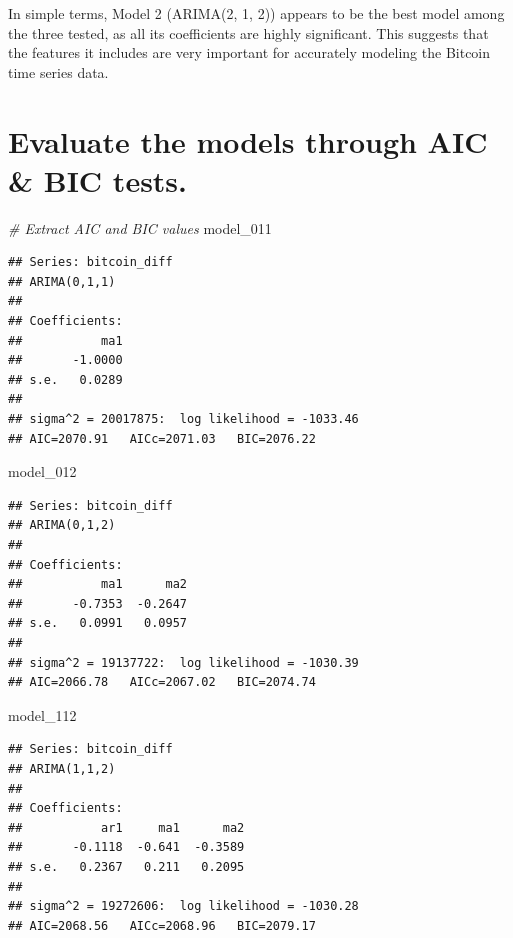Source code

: \documentclass[
]{book}
\newenvironment{Shaded}{\begin{snugshade}}{\end{snugshade}}
\newcommand{\CommentTok}[1]{\textcolor[rgb]{0.56,0.35,0.01}{\textit{#1}}}
\newcommand{\NormalTok}[1]{#1}
\begin{document}
In simple terms, Model 2 (ARIMA(2, 1, 2)) appears to be the best model among the three tested, as all its coefficients are highly significant. This suggests that the features it includes are very important for accurately modeling the Bitcoin time series data.

\section{Evaluate the models through AIC \& BIC tests.}\label{evaluate-the-models-through-aic-bic-tests.}

\begin{Shaded}
\begin{Highlighting}[]
\CommentTok{\# Extract AIC and BIC values}
\NormalTok{model\_011}
\end{Highlighting}
\end{Shaded}

\begin{verbatim}
## Series: bitcoin_diff 
## ARIMA(0,1,1) 
## 
## Coefficients:
##           ma1
##       -1.0000
## s.e.   0.0289
## 
## sigma^2 = 20017875:  log likelihood = -1033.46
## AIC=2070.91   AICc=2071.03   BIC=2076.22
\end{verbatim}

\begin{Shaded}
\begin{Highlighting}[]
\NormalTok{model\_012}
\end{Highlighting}
\end{Shaded}

\begin{verbatim}
## Series: bitcoin_diff 
## ARIMA(0,1,2) 
## 
## Coefficients:
##           ma1      ma2
##       -0.7353  -0.2647
## s.e.   0.0991   0.0957
## 
## sigma^2 = 19137722:  log likelihood = -1030.39
## AIC=2066.78   AICc=2067.02   BIC=2074.74
\end{verbatim}

\begin{Shaded}
\begin{Highlighting}[]
\NormalTok{model\_112}
\end{Highlighting}
\end{Shaded}

\begin{verbatim}
## Series: bitcoin_diff 
## ARIMA(1,1,2) 
## 
## Coefficients:
##           ar1     ma1      ma2
##       -0.1118  -0.641  -0.3589
## s.e.   0.2367   0.211   0.2095
## 
## sigma^2 = 19272606:  log likelihood = -1030.28
## AIC=2068.56   AICc=2068.96   BIC=2079.17
\end{verbatim}
\end{document}
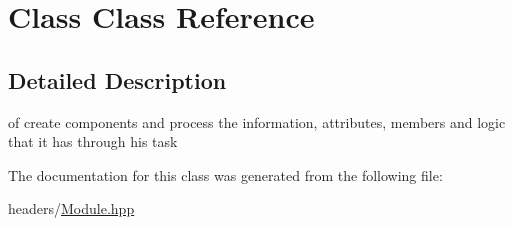 \hypertarget{class_class}{}\section{Class Class Reference}
\label{class_class}


\subsection{Detailed Description}
of create components and process the information, attributes, members and logic that it has through his task 

The documentation for this class was generated from the following file\+:\begin{DoxyCompactItemize}
\item 
headers/\mbox{\hyperlink{_module_8hpp}{Module.\+hpp}}\end{DoxyCompactItemize}
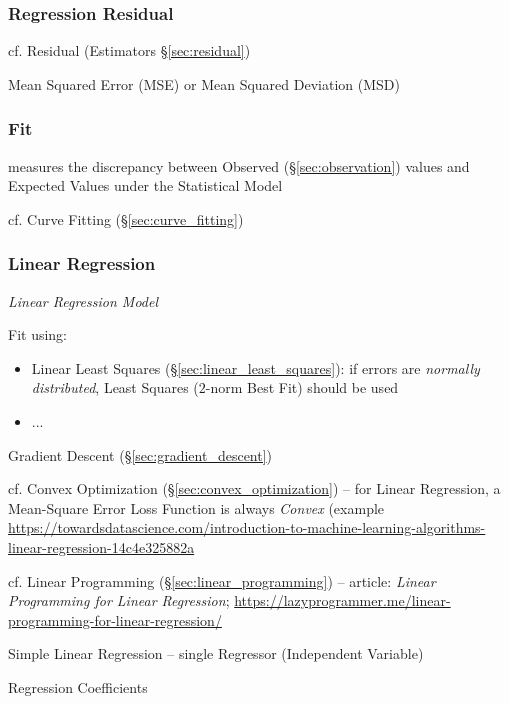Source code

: \subsubsection{Regression Residual}\label{sec:regression_residual}

\fist cf. Residual (Estimators \S\ref{sec:residual})

Mean Squared Error (MSE) or Mean Squared Deviation (MSD)



\subsubsection{Fit}\label{sec:model_fit}

measures the discrepancy between Observed (\S\ref{sec:observation}) values and
Expected Values under the Statistical Model


cf. Curve Fitting (\S\ref{sec:curve_fitting})



\subsubsection{Linear Regression}\label{sec:linear_regression}

\emph{Linear Regression Model}

Fit using:
\begin{itemize}
  \item Linear Least Squares (\S\ref{sec:linear_least_squares}): if errors are
    \emph{normally distributed}, Least Squares ($2$-norm Best Fit) should be
    used
  \item ...
\end{itemize}

Gradient Descent (\S\ref{sec:gradient_descent})

cf. Convex Optimization (\S\ref{sec:convex_optimization}) -- for Linear
Regression, a Mean-Square Error Loss Function is always \emph{Convex} (example
\url{https://towardsdatascience.com/introduction-to-machine-learning-algorithms-linear-regression-14c4e325882a}

cf. Linear Programming (\S\ref{sec:linear_programming})
-- article: \emph{Linear Programming for Linear Regression};
\url{https://lazyprogrammer.me/linear-programming-for-linear-regression/}

Simple Linear Regression -- single Regressor (Independent Variable)

Regression Coefficients

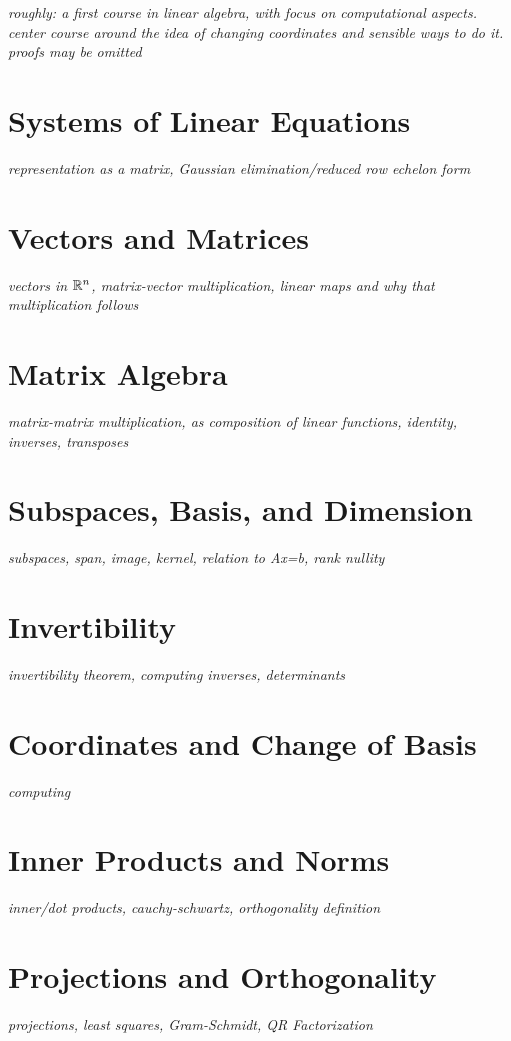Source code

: \documentclass[../../../main.tex]{subfiles}
\begin{document}

\textit{roughly: a first course in linear algebra, with focus on computational aspects.
center course around the idea of changing coordinates and sensible ways to do it.
proofs may be omitted}

\section{Systems of Linear Equations}
\textit{representation as a matrix, Gaussian elimination/reduced row echelon form}
\section{Vectors and Matrices}
\textit{vectors in $\mathbb{R}^n$, matrix-vector multiplication, linear maps and why that multiplication follows}
\section{Matrix Algebra}
\textit{matrix-matrix multiplication, as composition of linear functions, identity, inverses, transposes}
\section{Subspaces, Basis, and Dimension}
\textit{subspaces, span, image, kernel, relation to Ax=b, rank nullity}
\section{Invertibility}
\textit{invertibility theorem, computing inverses, determinants}
\section{Coordinates and Change of Basis}
\textit{computing}
\section{Inner Products and Norms}
\textit{inner/dot products, cauchy-schwartz, orthogonality definition}
\section{Projections and Orthogonality}
\textit{projections, least squares, Gram-Schmidt, QR Factorization}
\end{document}
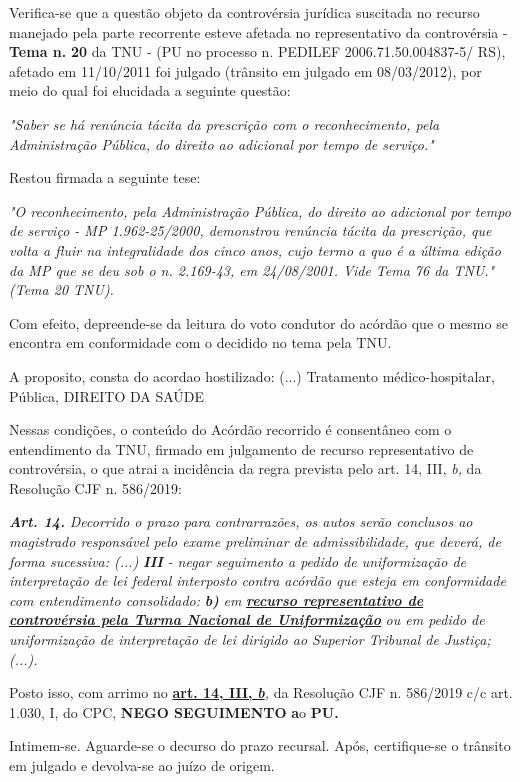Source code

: \documentclass[12pt]{article}
\begin{document}
\justifying
\noindent Verifica-se que a questão objeto da controvérsia jurídica suscitada no recurso manejado pela parte recorrente esteve afetada no representativo da controvérsia - \textbf{Tema n. }\textbf{20} da TNU - (PU no processo n. PEDILEF 2006.71.50.004837-5/ RS),  afetado em 11/10/2011 foi julgado (trânsito em julgado em 08/03/2012), por meio do qual foi elucidada a seguinte questão:

\noindent \textit{"Saber se há renúncia tácita da prescrição com o reconhecimento, pela Administração Pública, do direito ao adicional por tempo de serviço."}

\noindent Restou firmada a seguinte tese:

\noindent \textit{"O reconhecimento, pela Administração Pública, do direito ao adicional por tempo de serviço - MP 1.962-25/2000, demonstrou renúncia tácita da prescrição, que volta a fluir na integralidade dos cinco anos, cujo termo a quo é a última edição da MP que se deu sob o n. 2.169-43, em 24/08/2001. Vide Tema 76 da TNU." (Tema 20 TNU).}

\noindent Com efeito, depreende-se da leitura do voto condutor do acórdão que o mesmo se encontra em conformidade com o decidido no  tema pela TNU.

\noindent A proposito, consta do acordao hostilizado: (...) Tratamento médico-hospitalar, Pública, DIREITO DA SAÚDE

\noindent Nessas condições, o conteúdo do Acórdão recorrido é consentâneo com o entendimento da TNU, firmado em julgamento de recurso representativo de controvérsia, o que atrai a incidência da regra prevista pelo art. 14, III, \textit{b,} da Resolução CJF n. 586/2019:

\noindent \textit{\textbf{Art. 14.}}\textit{ Decorrido o prazo para contrarrazões, os autos serão conclusos ao magistrado responsável pelo exame preliminar de admissibilidade, que deverá, de forma sucessiva: (...) }\textit{\textbf{III }}\textit{- negar seguimento a pedido de uniformização de interpretação de lei federal interposto contra acórdão que esteja em conformidade com entendimento consolidado: }\textit{\textbf{b)}}\textit{ em }\uline{\textit{\textbf{recurso representativo de controvérsia pela Turma Nacional de Uniformização}}}\textit{ ou em pedido de uniformização de interpretação de lei dirigido ao Superior Tribunal de Justiça;(...).}

\noindent Posto isso, com arrimo no \uline{\textbf{art. 14, III, }}\uline{\textit{\textbf{b}}}\textit{,} da Resolução CJF n. 586/2019 c/c art. 1.030, I, do CPC, \textbf{NEGO SEGUIMENTO }\textbf{a}o\textbf{ PU}\textbf{.}

\noindent Intimem-se. Aguarde-se o decurso do prazo recursal. Após, certifique-se o trânsito em julgado e devolva-se ao juízo de origem.
\end{document}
- - -
◆ **WHAT YOU NEED TO DO**: All of the data above needs to be given again exactly. Leave out each image.

◆ **ANSWER SECTION**:
Source code

: \documentclass[
]{book}
\newenvironment{Shaded}{\begin{snugshade}}{\end{snugshade}}
\newcommand{\CommentTok}[1]{\textcolor[rgb]{0.56,0.35,0.01}{\textit{#1}}}
\newcommand{\NormalTok}[1]{#1}
\begin{document}
In simple terms, Model 2 (ARIMA(2, 1, 2)) appears to be the best model among the three tested, as all its coefficients are highly significant. This suggests that the features it includes are very important for accurately modeling the Bitcoin time series data.

\section{Evaluate the models through AIC \& BIC tests.}\label{evaluate-the-models-through-aic-bic-tests.}

\begin{Shaded}
\begin{Highlighting}[]
\CommentTok{\# Extract AIC and BIC values}
\NormalTok{model\_011}
\end{Highlighting}
\end{Shaded}

\begin{verbatim}
## Series: bitcoin_diff 
## ARIMA(0,1,1) 
## 
## Coefficients:
##           ma1
##       -1.0000
## s.e.   0.0289
## 
## sigma^2 = 20017875:  log likelihood = -1033.46
## AIC=2070.91   AICc=2071.03   BIC=2076.22
\end{verbatim}

\begin{Shaded}
\begin{Highlighting}[]
\NormalTok{model\_012}
\end{Highlighting}
\end{Shaded}

\begin{verbatim}
## Series: bitcoin_diff 
## ARIMA(0,1,2) 
## 
## Coefficients:
##           ma1      ma2
##       -0.7353  -0.2647
## s.e.   0.0991   0.0957
## 
## sigma^2 = 19137722:  log likelihood = -1030.39
## AIC=2066.78   AICc=2067.02   BIC=2074.74
\end{verbatim}

\begin{Shaded}
\begin{Highlighting}[]
\NormalTok{model\_112}
\end{Highlighting}
\end{Shaded}

\begin{verbatim}
## Series: bitcoin_diff 
## ARIMA(1,1,2) 
## 
## Coefficients:
##           ar1     ma1      ma2
##       -0.1118  -0.641  -0.3589
## s.e.   0.2367   0.211   0.2095
## 
## sigma^2 = 19272606:  log likelihood = -1030.28
## AIC=2068.56   AICc=2068.96   BIC=2079.17
\end{verbatim}
\end{document}
 \hypertarget{class_class}{}\section{Class Class Reference}
\label{class_class}


\subsection{Detailed Description}
of create components and process the information, attributes, members and logic that it has through his task 

The documentation for this class was generated from the following file\+:\begin{DoxyCompactItemize}
\item 
headers/\mbox{\hyperlink{_module_8hpp}{Module.\+hpp}}\end{DoxyCompactItemize}
Source code

: \subsubsection{Regression Residual}\label{sec:regression_residual}

\fist cf. Residual (Estimators \S\ref{sec:residual})

Mean Squared Error (MSE) or Mean Squared Deviation (MSD)



\subsubsection{Fit}\label{sec:model_fit}

measures the discrepancy between Observed (\S\ref{sec:observation}) values and
Expected Values under the Statistical Model


cf. Curve Fitting (\S\ref{sec:curve_fitting})



\subsubsection{Linear Regression}\label{sec:linear_regression}

\emph{Linear Regression Model}

Fit using:
\begin{itemize}
  \item Linear Least Squares (\S\ref{sec:linear_least_squares}): if errors are
    \emph{normally distributed}, Least Squares ($2$-norm Best Fit) should be
    used
  \item ...
\end{itemize}

Gradient Descent (\S\ref{sec:gradient_descent})

cf. Convex Optimization (\S\ref{sec:convex_optimization}) -- for Linear
Regression, a Mean-Square Error Loss Function is always \emph{Convex} (example
\url{https://towardsdatascience.com/introduction-to-machine-learning-algorithms-linear-regression-14c4e325882a}

cf. Linear Programming (\S\ref{sec:linear_programming})
-- article: \emph{Linear Programming for Linear Regression};
\url{https://lazyprogrammer.me/linear-programming-for-linear-regression/}

Simple Linear Regression -- single Regressor (Independent Variable)

Regression Coefficients

Source code

: \documentclass[../../../main.tex]{subfiles}
\begin{document}

\textit{roughly: a first course in linear algebra, with focus on computational aspects.
center course around the idea of changing coordinates and sensible ways to do it.
proofs may be omitted}

\section{Systems of Linear Equations}
\textit{representation as a matrix, Gaussian elimination/reduced row echelon form}
\section{Vectors and Matrices}
\textit{vectors in $\mathbb{R}^n$, matrix-vector multiplication, linear maps and why that multiplication follows}
\section{Matrix Algebra}
\textit{matrix-matrix multiplication, as composition of linear functions, identity, inverses, transposes}
\section{Subspaces, Basis, and Dimension}
\textit{subspaces, span, image, kernel, relation to Ax=b, rank nullity}
\section{Invertibility}
\textit{invertibility theorem, computing inverses, determinants}
\section{Coordinates and Change of Basis}
\textit{computing}
\section{Inner Products and Norms}
\textit{inner/dot products, cauchy-schwartz, orthogonality definition}
\section{Projections and Orthogonality}
\textit{projections, least squares, Gram-Schmidt, QR Factorization}
\end{document}
Source code

: \documentclass[12pt]{article}
\begin{document}
\justifying
\noindent Verifica-se que a questão objeto da controvérsia jurídica suscitada no recurso manejado pela parte recorrente esteve afetada no representativo da controvérsia - \textbf{Tema n. }\textbf{20} da TNU - (PU no processo n. PEDILEF 2006.71.50.004837-5/ RS),  afetado em 11/10/2011 foi julgado (trânsito em julgado em 08/03/2012), por meio do qual foi elucidada a seguinte questão:

\noindent \textit{"Saber se há renúncia tácita da prescrição com o reconhecimento, pela Administração Pública, do direito ao adicional por tempo de serviço."}

\noindent Restou firmada a seguinte tese:

\noindent \textit{"O reconhecimento, pela Administração Pública, do direito ao adicional por tempo de serviço - MP 1.962-25/2000, demonstrou renúncia tácita da prescrição, que volta a fluir na integralidade dos cinco anos, cujo termo a quo é a última edição da MP que se deu sob o n. 2.169-43, em 24/08/2001. Vide Tema 76 da TNU." (Tema 20 TNU).}

\noindent Com efeito, depreende-se da leitura do voto condutor do acórdão que o mesmo se encontra em conformidade com o decidido no  tema pela TNU.

\noindent A proposito, consta do acordao hostilizado: (...) Tratamento médico-hospitalar, Pública, DIREITO DA SAÚDE

\noindent Nessas condições, o conteúdo do Acórdão recorrido é consentâneo com o entendimento da TNU, firmado em julgamento de recurso representativo de controvérsia, o que atrai a incidência da regra prevista pelo art. 14, III, \textit{b,} da Resolução CJF n. 586/2019:

\noindent \textit{\textbf{Art. 14.}}\textit{ Decorrido o prazo para contrarrazões, os autos serão conclusos ao magistrado responsável pelo exame preliminar de admissibilidade, que deverá, de forma sucessiva: (...) }\textit{\textbf{III }}\textit{- negar seguimento a pedido de uniformização de interpretação de lei federal interposto contra acórdão que esteja em conformidade com entendimento consolidado: }\textit{\textbf{b)}}\textit{ em }\uline{\textit{\textbf{recurso representativo de controvérsia pela Turma Nacional de Uniformização}}}\textit{ ou em pedido de uniformização de interpretação de lei dirigido ao Superior Tribunal de Justiça;(...).}

\noindent Posto isso, com arrimo no \uline{\textbf{art. 14, III, }}\uline{\textit{\textbf{b}}}\textit{,} da Resolução CJF n. 586/2019 c/c art. 1.030, I, do CPC, \textbf{NEGO SEGUIMENTO }\textbf{a}o\textbf{ PU}\textbf{.}

\noindent Intimem-se. Aguarde-se o decurso do prazo recursal. Após, certifique-se o trânsito em julgado e devolva-se ao juízo de origem.
\end{document}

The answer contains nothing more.